Likely as a result, the White House stepped up its attacks on the amendment Thursday, arguing that a stronger patrol force would ensure national banks do not engage in abusive lending. Under the current bill from Senate Banking Committee Chairman Chris Dodd, state attorneys general would be free to enforce federal and applicable state law against all banks, regardless of charter.
"We think that amendments that try to remove … states' authority to enforce federal consumer protection laws are very problematic, and you'll see some of those come up and we intend to fight those," Diana Farrell, deputy director of the National Economic Council, said in a conference call with reporters Thursday.
State attorneys general said the financial consumer protection laws are so vast that more enforcement officers are needed. "When you are dealing with mortgages, when you are dealing with credit cards and other financial transactions, there's no way the federal government can do the whole job," Iowa Attorney General Tom Miller said on the call. "There's no way the state government can do the whole job. We can only do the job for the public if we work together. One amendment, the Carper amendment, would frustrate that."

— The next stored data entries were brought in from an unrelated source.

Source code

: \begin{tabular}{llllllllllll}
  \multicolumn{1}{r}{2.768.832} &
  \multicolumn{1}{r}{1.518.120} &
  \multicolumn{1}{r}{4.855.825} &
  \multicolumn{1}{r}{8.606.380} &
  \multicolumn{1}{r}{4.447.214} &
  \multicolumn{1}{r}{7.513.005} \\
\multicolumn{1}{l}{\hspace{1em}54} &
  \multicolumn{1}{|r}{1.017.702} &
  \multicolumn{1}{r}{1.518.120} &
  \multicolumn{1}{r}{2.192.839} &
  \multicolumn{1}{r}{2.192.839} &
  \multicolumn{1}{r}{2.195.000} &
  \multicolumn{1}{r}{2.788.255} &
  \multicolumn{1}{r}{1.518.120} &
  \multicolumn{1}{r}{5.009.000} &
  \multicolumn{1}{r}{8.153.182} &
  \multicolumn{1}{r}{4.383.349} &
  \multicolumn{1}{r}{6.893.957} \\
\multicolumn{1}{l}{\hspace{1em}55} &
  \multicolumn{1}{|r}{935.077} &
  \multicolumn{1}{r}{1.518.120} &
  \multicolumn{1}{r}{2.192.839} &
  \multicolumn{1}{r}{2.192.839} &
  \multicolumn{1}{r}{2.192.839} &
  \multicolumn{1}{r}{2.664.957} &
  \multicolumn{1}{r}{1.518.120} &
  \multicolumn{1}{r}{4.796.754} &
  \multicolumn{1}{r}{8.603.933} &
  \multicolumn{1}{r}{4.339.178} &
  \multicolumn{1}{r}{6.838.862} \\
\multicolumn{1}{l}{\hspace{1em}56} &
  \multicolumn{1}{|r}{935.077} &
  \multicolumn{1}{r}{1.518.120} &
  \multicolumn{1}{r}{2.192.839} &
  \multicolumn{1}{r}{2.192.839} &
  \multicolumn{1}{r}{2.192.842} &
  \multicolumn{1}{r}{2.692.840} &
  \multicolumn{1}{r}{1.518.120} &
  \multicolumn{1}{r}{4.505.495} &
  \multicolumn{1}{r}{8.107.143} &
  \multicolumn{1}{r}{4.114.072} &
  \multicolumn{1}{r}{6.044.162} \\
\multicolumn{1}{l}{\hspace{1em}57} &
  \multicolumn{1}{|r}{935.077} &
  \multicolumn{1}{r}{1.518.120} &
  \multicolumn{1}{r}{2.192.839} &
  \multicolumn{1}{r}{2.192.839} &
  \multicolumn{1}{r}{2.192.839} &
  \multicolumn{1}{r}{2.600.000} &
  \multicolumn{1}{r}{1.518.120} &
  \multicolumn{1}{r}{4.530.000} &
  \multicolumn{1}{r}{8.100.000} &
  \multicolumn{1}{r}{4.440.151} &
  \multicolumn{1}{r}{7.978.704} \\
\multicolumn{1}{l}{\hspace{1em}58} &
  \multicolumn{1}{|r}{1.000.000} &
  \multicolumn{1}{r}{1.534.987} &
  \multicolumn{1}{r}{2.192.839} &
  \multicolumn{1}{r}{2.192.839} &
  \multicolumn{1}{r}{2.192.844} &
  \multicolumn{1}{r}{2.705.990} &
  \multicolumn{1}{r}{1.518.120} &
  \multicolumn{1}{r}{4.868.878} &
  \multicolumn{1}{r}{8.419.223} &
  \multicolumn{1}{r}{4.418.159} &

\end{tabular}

In response, Carper said, "I hope they feel better after pounding their chests a little bit."
"I hope they actually read what is proposed in my amendment... and what we are trying to preserve," he said.
Carper has won support in attempting to frame his amendment as a way to strengthen the proposed Consumer Protection Bureau.
"I'm OK with the state AGs being involved with enforcement for state chartered banks," he said. "With respect to compliance for national banks, I think we need to create a consumer bureau, make them strong, give them the resources they need for enforcement for large banks and let them do their job."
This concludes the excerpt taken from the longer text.